Novas fábricas ergueram-se aos montões, principalmente fábricas de componentes eletrônicos para a indústria pesada, que produziam para o Departamento de Defesa. Entretanto, para Ellery, Wrightsville ainda era Wrightsville. As ruas, calçadas com pedras; o rio Willow, com sua lama amarela, vermelha e azulada; a sorveteria, que sobrevivera, apesar de a vizinhança ter mudado. Assim, aos olhos de Ellery, Wrightsville era uma espécie de paraíso. Alugou um carro na agência do aeroporto e, junto com o pai, partiu para o sítio de Benedict. Pelo que Johnny tinha dito, o lugar era pequeno, apenas uns vinte ou trinta acres. A verdade era outra: duzentos acres de bosques, água, pastagens naturais, entre Wrightsville e Shinn Corners, numa parte do vale que ainda possuía fazendas subindo pelas montanhas. — Isto aqui era cheio de fazendas de gado leiteiro — Ellery reclamou, enquanto descia para abrir a porteira. — O gado mais dócil que já se viu. — Bem, não reclame de Benedict. O gado já não devia estar mais aqui, antes de ele comprar o lugar. As fazendas pequenas estão falindo em toda a Nova Inglaterra. — Em toda parte — Ellery comentou, e bateu a porta do carro com força. Logo estavam passando pela casa principal, um pouco distante da entrada. Quase um quilômetro depois, surgiu o bangalô, em estilo mais moderno, construído numa clareira do bosque. Desceram do carro e ouviram ruído de água correndo ali perto. — Parece que posso atirar a linha da janela mesmo — o inspetor disse. — Homem, isso é que é um bom jeito de viver! — Claro, se alguém ganhar o pão — Ellery falou, sombrio. — Ellery, qual é o problema com você? Se pensa que vou aguentar os seus estrelismos durante duas semanas… Prefiro resolver isso agora. Achei muito gentil e agradável da parte do seu amigo nos oferecer este lugar. Se tiver reclamações, guarde-as para você. Senão, tomo o próximo avião para Nova York. Há muito tempo que o inspetor Queen não falava assim com o filho. Ellery calou a boca. O bangalô era tão rústico como Benedict tinha dito.

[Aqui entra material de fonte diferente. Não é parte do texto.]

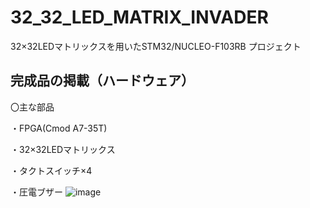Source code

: # 32_32_LED_MATRIX_INVADER


32×32LEDマトリックスを用いたSTM32/NUCLEO-F103RB プロジェクト



## 完成品の掲載（ハードウェア）


〇主な部品


・FPGA(Cmod A7-35T)


・32×32LEDマトリックス


・タクトスイッチ×4


・圧電ブザー
![image](https://github.com/itakatoshi/32_32_LED_MATRIX_INVADER/assets/141484485/c115e18f-2eda-4c8f-bfec-3cb4f7a22dea)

Toda a mobília fora comprada na cidade próxima; entretanto, não faltava nenhum conforto. O sofá era macio e fofo; os tapetes, bem grossos. Havia livros nas prateleiras, um aparelho de som, uma coleção de tapes e uma televisão em cores portátil. O inspetor começou a desarrumar as malas e Ellery resolveu ir até a cidade comprar mantimentos. O congelador estava cheio de carnes, presuntos e latarias. Mas precisavam de leite, pão, manteiga, ovos, trutas e verduras frescas. — Traga alguma coisa, filho, para eu esquentar esses velhos ossos. — Não é preciso. Há um bar embutido na sala, do lado oposto à lareira. Tem tudo, de absinto a vodca. Ellery passou pelo mercado do Logan e do Slocum. Preferiu um grande e moderno supermercado, onde ninguém o reconheceria. Mesmo assim, teve que virar o rosto, para não ser visto por duas mulheres que reconhecera. A viagem até a cidade deixou-o mais deprimido. As mudanças foram profundas e, de seu ponto de vista, para pior. Ficou contente de voltar ao bangalô. Encontrou o pai de calça esporte e camisa aberta no colarinho, segurando um copo de uísque. — Sim, senhor — o inspetor disse, feliz. — Isso é que é vida! O velho comportou-se magnificamente. Na quarta-feira, passou a maior parte do dia pescando (apesar de ter dito a Benedict algo sobre cortar sua própria vara, encontrou um armário cheio de equipamentos e estupendos molinetes). Depois de uma enorme confusão, conseguiu preparar uma truta para o jantar. Ellery passou o dia deitado, ouvindo Mozart, Bach e Tijuana Brass. De vez em quando, cochilava. À noite, dormiu de um sono só, sem tomar nenhum comprimido. Há muito tempo isso não acontecia.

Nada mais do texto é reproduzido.